• Description of the task
Each entry should be returned exactly as written, with no pictures carried over.

• Collection entries
──────────────────────────────

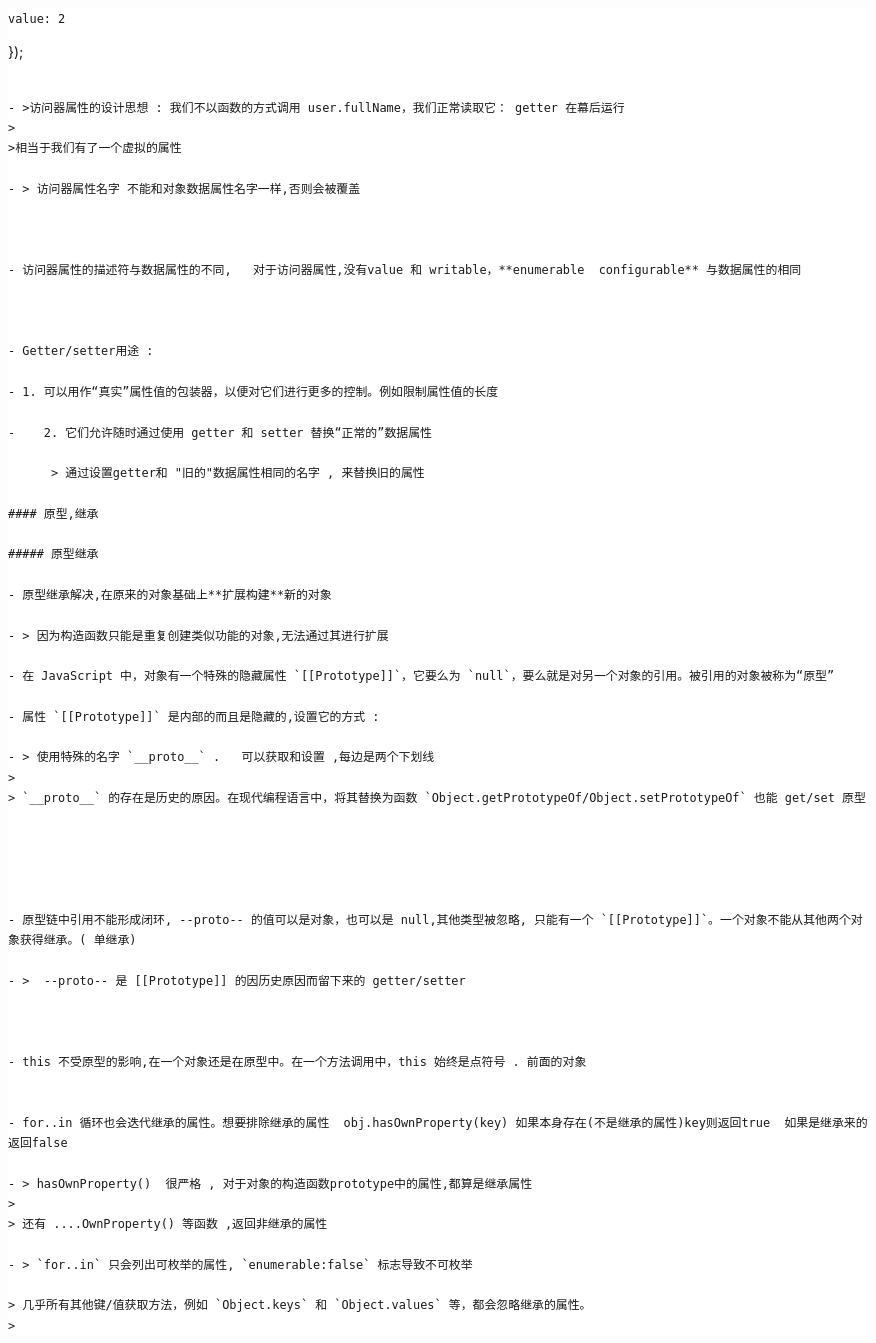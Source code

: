     value: 2
  });
  ```
  
- >访问器属性的设计思想 : 我们不以函数的方式调用 user.fullName，我们正常读取它： getter 在幕后运行
  >
  >相当于我们有了一个虚拟的属性
  
- > 访问器属性名字 不能和对象数据属性名字一样,否则会被覆盖

  

- 访问器属性的描述符与数据属性的不同,   对于访问器属性,没有value 和 writable，**enumerable  configurable** 与数据属性的相同 

  

- Getter/setter用途 : 

- 1. 可以用作“真实”属性值的包装器，以便对它们进行更多的控制。例如限制属性值的长度 

-    2. 它们允许随时通过使用 getter 和 setter 替换“正常的”数据属性

        > 通过设置getter和 "旧的"数据属性相同的名字 , 来替换旧的属性

#### 原型,继承

##### 原型继承

- 原型继承解决,在原来的对象基础上**扩展构建**新的对象

- > 因为构造函数只能是重复创建类似功能的对象,无法通过其进行扩展

- 在 JavaScript 中，对象有一个特殊的隐藏属性 `[[Prototype]]`，它要么为 `null`，要么就是对另一个对象的引用。被引用的对象被称为“原型”

- 属性 `[[Prototype]]` 是内部的而且是隐藏的,设置它的方式 :

- > 使用特殊的名字 `__proto__` .   可以获取和设置 ,每边是两个下划线
  >
  > `__proto__` 的存在是历史的原因。在现代编程语言中，将其替换为函数 `Object.getPrototypeOf/Object.setPrototypeOf` 也能 get/set 原型

  

  

- 原型链中引用不能形成闭环, --proto-- 的值可以是对象，也可以是 null,其他类型被忽略, 只能有一个 `[[Prototype]]`。一个对象不能从其他两个对象获得继承。( 单继承)

- >  --proto-- 是 [[Prototype]] 的因历史原因而留下来的 getter/setter

  

- this 不受原型的影响,在一个对象还是在原型中。在一个方法调用中，this 始终是点符号 . 前面的对象


- for..in 循环也会迭代继承的属性。想要排除继承的属性  obj.hasOwnProperty(key) 如果本身存在(不是继承的属性)key则返回true  如果是继承来的 返回false

- > hasOwnProperty()  很严格 , 对于对象的构造函数prototype中的属性,都算是继承属性
  >
  > 还有 ....OwnProperty() 等函数 ,返回非继承的属性

- > `for..in` 只会列出可枚举的属性, `enumerable:false` 标志导致不可枚举

  > 几乎所有其他键/值获取方法，例如 `Object.keys` 和 `Object.values` 等，都会忽略继承的属性。
  >
  ```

──────────────────────────────

• Solution to this task
Source code

:     value: 2
  });
  ```
  
- >访问器属性的设计思想 : 我们不以函数的方式调用 user.fullName，我们正常读取它： getter 在幕后运行
  >
  >相当于我们有了一个虚拟的属性
  
- > 访问器属性名字 不能和对象数据属性名字一样,否则会被覆盖

  

- 访问器属性的描述符与数据属性的不同,   对于访问器属性,没有value 和 writable，**enumerable  configurable** 与数据属性的相同 

  

- Getter/setter用途 : 

- 1. 可以用作“真实”属性值的包装器，以便对它们进行更多的控制。例如限制属性值的长度 

-    2. 它们允许随时通过使用 getter 和 setter 替换“正常的”数据属性

        > 通过设置getter和 "旧的"数据属性相同的名字 , 来替换旧的属性

#### 原型,继承

##### 原型继承

- 原型继承解决,在原来的对象基础上**扩展构建**新的对象

- > 因为构造函数只能是重复创建类似功能的对象,无法通过其进行扩展

- 在 JavaScript 中，对象有一个特殊的隐藏属性 `[[Prototype]]`，它要么为 `null`，要么就是对另一个对象的引用。被引用的对象被称为“原型”

- 属性 `[[Prototype]]` 是内部的而且是隐藏的,设置它的方式 :

- > 使用特殊的名字 `__proto__` .   可以获取和设置 ,每边是两个下划线
  >
  > `__proto__` 的存在是历史的原因。在现代编程语言中，将其替换为函数 `Object.getPrototypeOf/Object.setPrototypeOf` 也能 get/set 原型

  

  

- 原型链中引用不能形成闭环, --proto-- 的值可以是对象，也可以是 null,其他类型被忽略, 只能有一个 `[[Prototype]]`。一个对象不能从其他两个对象获得继承。( 单继承)

- >  --proto-- 是 [[Prototype]] 的因历史原因而留下来的 getter/setter

  

- this 不受原型的影响,在一个对象还是在原型中。在一个方法调用中，this 始终是点符号 . 前面的对象


- for..in 循环也会迭代继承的属性。想要排除继承的属性  obj.hasOwnProperty(key) 如果本身存在(不是继承的属性)key则返回true  如果是继承来的 返回false

- > hasOwnProperty()  很严格 , 对于对象的构造函数prototype中的属性,都算是继承属性
  >
  > 还有 ....OwnProperty() 等函数 ,返回非继承的属性

- > `for..in` 只会列出可枚举的属性, `enumerable:false` 标志导致不可枚举

  > 几乎所有其他键/值获取方法，例如 `Object.keys` 和 `Object.values` 等，都会忽略继承的属性。
  >
  ```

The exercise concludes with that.